The effect of utrophin on the electrophysiological properties of DMD hiPSC-derived cardiomyocytes

DMD is a genetic disease, which leads to muscle weakness and cardiomyopathy. The latter remains incurable, being the main cause of death in DMD, therefore new therapeutic strategies are being sought to provide effective treatment. One of them considers upregulation of utrophin, a protein structurally and functionally homologous to dystrophin. In this study proteomic analysis of dystrophin-deficient and both dystrophin- and utrophin-deficient hiPSC-CM indicated on considerable differences in terms of contraction-related mechanisms. We thus investigated the role of utrophin in the maintenance of electrophysiological properties of DMD hiPSC-CM using the cells with additional utrophin deficiency and with utrophin upregulation. Obtained results indicated on disturbance of calcium handling in DMD hiPSC-CM, even more pronounced in DMD/UTRN KO hiPSC-CM and increased values of AHP in DMD hiPSC-CM. Utrophin upregulation improved both calcium oscillations and AHP values. Our findings highlight utrophin as important in the maintenance of the electrophysiological properties of DMD hiPSC-CM.

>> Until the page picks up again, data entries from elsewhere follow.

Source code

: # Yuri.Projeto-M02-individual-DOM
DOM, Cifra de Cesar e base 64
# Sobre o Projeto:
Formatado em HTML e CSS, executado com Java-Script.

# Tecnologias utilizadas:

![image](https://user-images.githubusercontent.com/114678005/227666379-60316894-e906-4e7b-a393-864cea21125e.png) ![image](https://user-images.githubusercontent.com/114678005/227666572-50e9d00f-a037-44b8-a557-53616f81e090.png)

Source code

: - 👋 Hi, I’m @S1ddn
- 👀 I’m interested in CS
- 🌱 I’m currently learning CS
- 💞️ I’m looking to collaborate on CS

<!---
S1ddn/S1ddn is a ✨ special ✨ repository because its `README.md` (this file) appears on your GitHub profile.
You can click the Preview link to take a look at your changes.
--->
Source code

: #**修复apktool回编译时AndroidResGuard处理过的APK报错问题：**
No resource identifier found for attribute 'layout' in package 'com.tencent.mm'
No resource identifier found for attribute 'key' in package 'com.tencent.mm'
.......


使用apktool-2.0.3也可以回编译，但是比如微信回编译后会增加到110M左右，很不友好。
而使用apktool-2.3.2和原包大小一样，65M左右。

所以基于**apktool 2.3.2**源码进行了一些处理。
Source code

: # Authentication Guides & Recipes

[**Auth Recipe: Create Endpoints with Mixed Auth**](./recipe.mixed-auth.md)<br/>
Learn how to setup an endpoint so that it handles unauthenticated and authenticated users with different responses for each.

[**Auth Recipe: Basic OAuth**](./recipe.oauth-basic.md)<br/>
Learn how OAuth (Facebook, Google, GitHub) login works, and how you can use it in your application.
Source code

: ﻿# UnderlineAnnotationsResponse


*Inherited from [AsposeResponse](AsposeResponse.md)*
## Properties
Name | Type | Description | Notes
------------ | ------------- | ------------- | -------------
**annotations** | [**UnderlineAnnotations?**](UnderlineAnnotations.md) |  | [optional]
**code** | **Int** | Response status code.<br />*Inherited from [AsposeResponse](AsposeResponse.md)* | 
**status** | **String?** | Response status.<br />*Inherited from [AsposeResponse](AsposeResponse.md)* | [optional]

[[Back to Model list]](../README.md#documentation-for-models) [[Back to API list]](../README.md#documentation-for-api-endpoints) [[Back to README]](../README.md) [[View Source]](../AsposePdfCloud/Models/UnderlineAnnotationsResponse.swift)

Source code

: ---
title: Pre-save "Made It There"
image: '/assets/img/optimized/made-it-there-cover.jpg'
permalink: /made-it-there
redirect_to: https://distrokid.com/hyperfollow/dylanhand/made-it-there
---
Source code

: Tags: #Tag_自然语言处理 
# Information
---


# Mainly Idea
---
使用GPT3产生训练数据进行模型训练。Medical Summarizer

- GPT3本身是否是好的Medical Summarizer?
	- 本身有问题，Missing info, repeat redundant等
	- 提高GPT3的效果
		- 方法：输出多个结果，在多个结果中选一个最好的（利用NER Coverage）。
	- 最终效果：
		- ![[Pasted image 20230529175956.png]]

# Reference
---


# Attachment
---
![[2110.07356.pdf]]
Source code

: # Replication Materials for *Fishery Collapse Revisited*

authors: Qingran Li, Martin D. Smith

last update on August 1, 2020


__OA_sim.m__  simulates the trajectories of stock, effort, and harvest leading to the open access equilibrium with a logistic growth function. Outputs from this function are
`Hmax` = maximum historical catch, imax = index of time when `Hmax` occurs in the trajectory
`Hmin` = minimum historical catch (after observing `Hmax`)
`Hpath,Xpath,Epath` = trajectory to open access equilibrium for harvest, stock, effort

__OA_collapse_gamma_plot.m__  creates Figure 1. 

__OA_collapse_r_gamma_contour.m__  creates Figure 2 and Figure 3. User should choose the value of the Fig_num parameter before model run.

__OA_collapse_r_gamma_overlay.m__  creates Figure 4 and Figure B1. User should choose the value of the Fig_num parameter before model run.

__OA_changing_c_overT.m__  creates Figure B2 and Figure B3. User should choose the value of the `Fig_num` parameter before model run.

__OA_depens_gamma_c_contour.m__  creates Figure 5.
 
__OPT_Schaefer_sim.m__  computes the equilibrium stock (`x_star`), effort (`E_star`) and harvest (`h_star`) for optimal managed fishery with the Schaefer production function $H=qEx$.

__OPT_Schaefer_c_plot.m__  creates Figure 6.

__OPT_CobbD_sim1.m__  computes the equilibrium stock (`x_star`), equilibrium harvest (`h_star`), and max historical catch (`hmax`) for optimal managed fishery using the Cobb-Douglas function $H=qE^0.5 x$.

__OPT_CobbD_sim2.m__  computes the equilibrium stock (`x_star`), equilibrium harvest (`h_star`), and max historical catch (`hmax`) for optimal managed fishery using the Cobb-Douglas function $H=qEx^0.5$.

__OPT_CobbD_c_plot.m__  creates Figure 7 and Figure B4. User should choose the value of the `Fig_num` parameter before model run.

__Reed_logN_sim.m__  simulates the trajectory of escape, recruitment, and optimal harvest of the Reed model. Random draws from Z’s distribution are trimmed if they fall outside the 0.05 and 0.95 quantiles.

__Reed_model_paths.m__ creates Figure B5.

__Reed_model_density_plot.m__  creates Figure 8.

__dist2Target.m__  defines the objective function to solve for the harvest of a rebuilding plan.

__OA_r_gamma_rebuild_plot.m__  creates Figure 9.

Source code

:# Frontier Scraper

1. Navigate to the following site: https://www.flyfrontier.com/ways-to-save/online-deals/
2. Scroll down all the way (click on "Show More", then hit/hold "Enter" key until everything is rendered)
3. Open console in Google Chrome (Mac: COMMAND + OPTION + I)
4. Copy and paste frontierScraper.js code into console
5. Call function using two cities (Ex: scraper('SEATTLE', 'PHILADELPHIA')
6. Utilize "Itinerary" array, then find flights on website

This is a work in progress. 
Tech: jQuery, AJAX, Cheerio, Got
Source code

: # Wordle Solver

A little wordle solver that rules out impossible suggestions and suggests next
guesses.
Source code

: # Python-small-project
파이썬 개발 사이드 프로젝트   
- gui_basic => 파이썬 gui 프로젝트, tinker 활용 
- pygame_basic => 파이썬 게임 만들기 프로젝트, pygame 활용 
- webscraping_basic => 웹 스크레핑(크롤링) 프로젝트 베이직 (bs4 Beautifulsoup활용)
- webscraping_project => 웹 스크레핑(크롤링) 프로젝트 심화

杜氏肌营养不良症（Duchenne Muscular Dystrophy, DMD）是一种遗传性疾病，可引发肌肉无力与心肌病。其中心肌病迄今尚无治愈方案，亦是DMD患者的主要致死原因，因此学界正积极探索可实现有效治疗的新型治疗策略。其中一种策略着眼于上调肌调蛋白（utrophin）——一种在结构与功能上与抗肌萎缩蛋白（dystrophin）高度同源的蛋白质。本研究针对抗肌萎缩蛋白缺陷型、同时缺失抗肌萎缩蛋白与肌调蛋白的诱导多能干细胞源性心肌细胞（human induced pluripotent stem cell-derived cardiomyocytes, hiPSC-CM）开展蛋白质组学分析，结果显示二者在收缩相关机制上存在显著差异。据此，本研究借助肌调蛋白额外缺失与肌调蛋白过表达的细胞模型，探究了肌调蛋白在维持DMD来源hiPSC-CM电生理特性中的作用。研究结果表明，DMD hiPSC-CM存在钙处理紊乱现象，该异常在DMD/UTRN敲除（knockout, KO）型hiPSC-CM中更为显著，且DMD hiPSC-CM的后超极化电位（afterhyperpolarization, AHP）数值升高。而肌调蛋白过表达可同时改善钙振荡与后超极化电位异常。本研究结果证实，肌调蛋白对于维持DMD hiPSC-CM的电生理特性具有重要意义。